I find it more appropriate from the process point of view to accept that the ticket is partially valid, create a new ticket for that part, and than close the current ticket. (I cannot enforce this work process, but it is a little bit frustrasting to invest time in discussions, that end up with the conclusion .. you are right but we won't fix)

I would be great if the community members would have more time to contribute with very concrete/valid solutions, but this is very hard .. when we are not aware about past discussions.

So ... I hope I can create new tickets tomorrow, that it will be fine for me to close this issue ..

azaroth42 · 2016-08-04T17:25:49Z

If some people need it, then as @BigBlueHat said, this issue can be closed -- the claim is that they are /not/ needed. If we were to remove them, that would not be just an editorial change, it would be a normative one (hence @tantek's question about whether they're marked at-risk, given that we're in CR). If the solution is to provide a better explanation, that is just an editorial issue that we can take care of before the PR phase.

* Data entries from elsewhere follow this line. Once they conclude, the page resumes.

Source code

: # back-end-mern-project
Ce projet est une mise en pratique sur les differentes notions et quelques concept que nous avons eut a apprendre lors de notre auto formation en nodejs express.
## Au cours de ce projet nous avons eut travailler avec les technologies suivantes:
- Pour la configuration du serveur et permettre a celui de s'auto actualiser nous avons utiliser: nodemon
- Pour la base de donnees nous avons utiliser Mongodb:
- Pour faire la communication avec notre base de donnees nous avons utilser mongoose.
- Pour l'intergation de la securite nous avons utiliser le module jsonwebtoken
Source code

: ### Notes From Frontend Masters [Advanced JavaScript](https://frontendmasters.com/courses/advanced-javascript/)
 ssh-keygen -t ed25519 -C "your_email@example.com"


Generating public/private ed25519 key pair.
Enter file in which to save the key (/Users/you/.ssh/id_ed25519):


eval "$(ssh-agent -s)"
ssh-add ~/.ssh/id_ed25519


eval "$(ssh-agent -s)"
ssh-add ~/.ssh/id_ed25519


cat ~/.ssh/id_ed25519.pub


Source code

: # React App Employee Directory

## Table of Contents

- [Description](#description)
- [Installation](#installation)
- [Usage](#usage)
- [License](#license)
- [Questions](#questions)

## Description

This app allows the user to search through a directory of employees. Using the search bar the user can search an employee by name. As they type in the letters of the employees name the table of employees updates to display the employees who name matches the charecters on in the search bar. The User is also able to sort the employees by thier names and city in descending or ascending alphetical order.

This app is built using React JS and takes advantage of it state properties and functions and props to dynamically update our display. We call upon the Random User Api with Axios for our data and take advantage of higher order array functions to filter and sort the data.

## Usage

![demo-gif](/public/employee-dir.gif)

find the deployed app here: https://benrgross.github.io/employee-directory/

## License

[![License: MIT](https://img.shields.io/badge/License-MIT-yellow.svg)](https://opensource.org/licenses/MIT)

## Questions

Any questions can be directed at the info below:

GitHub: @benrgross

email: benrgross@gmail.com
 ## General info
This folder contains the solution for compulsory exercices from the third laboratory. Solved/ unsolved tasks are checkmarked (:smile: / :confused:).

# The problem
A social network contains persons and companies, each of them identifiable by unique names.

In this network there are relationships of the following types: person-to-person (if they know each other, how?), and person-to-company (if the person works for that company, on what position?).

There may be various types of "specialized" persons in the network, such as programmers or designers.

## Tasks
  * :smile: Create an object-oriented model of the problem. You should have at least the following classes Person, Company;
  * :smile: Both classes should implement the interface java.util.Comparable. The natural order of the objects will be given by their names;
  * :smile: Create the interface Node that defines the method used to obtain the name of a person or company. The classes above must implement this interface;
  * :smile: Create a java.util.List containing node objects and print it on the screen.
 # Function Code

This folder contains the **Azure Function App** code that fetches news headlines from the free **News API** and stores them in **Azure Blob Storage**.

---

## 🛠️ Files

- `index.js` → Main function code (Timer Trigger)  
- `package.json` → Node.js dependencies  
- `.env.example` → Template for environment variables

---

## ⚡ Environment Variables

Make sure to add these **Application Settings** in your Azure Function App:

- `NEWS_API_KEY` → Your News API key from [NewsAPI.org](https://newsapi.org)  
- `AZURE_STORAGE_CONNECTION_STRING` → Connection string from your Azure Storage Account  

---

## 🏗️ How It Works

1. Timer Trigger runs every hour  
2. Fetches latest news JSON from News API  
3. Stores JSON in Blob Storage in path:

My request for a proposal as to a solution is because I want folks who claim the documentation is insufficient to not just complain, but actually come up with something better 😄 "I don't like the way you wrote that" is just not helpful at this stage.

iherman · 2016-08-04T18:12:22Z

On 4 Aug 2016, at 19:25, Rob Sanderson notifications@github.com wrote:

If some people need it, then as @BigBlueHat said, this issue can be closed -- the claim is that they are /not/ needed. If we were to remove them, that would not be just an editorial change, it would be a normative one (hence @tantek's question about whether they're marked at-risk, given that we're in CR). If the solution is to provide a better explanation, that is just an editorial issue that we can take care of before the PR phase.

+1

tantek · 2016-08-04T18:12:40Z

@azaroth42 agreed that "I don't like the way you wrote that" is just not helpful at this stage.

I believe the larger problem is one of not just "not needed", but rather, as this thread has uncovered: unproven, untested, and likely insufficient. A broken feature is typically worse than none.

Since apparently no other JSON-based spec uses such an approach (sideband properties per text property), textDirection and processingLanguage are a first time "hypothetical" and definitely aspirational proposal themselves.

I'm worried that they will give the appearance of satisfying i18n requirements, when in practice they won't (we don't know, and the burden of proof is on prototyping/implementability/usability, not on the absence thereof), and that will put us a worse position (broken features, backcompat headaches) than if they were absent.

Aside: In general W3C work (web platform in particular) is frowning on anything aspirational being REC-track at this point. Not completely consistently across W3C yet, but more and more, and this (Annotations) may be an instance worth paying attention to in that regard.

A concrete proposal would be drop these two aspirational properties, and instead provide a note explaining the limitations (as uncovered by i18n folks) in this version of the spec.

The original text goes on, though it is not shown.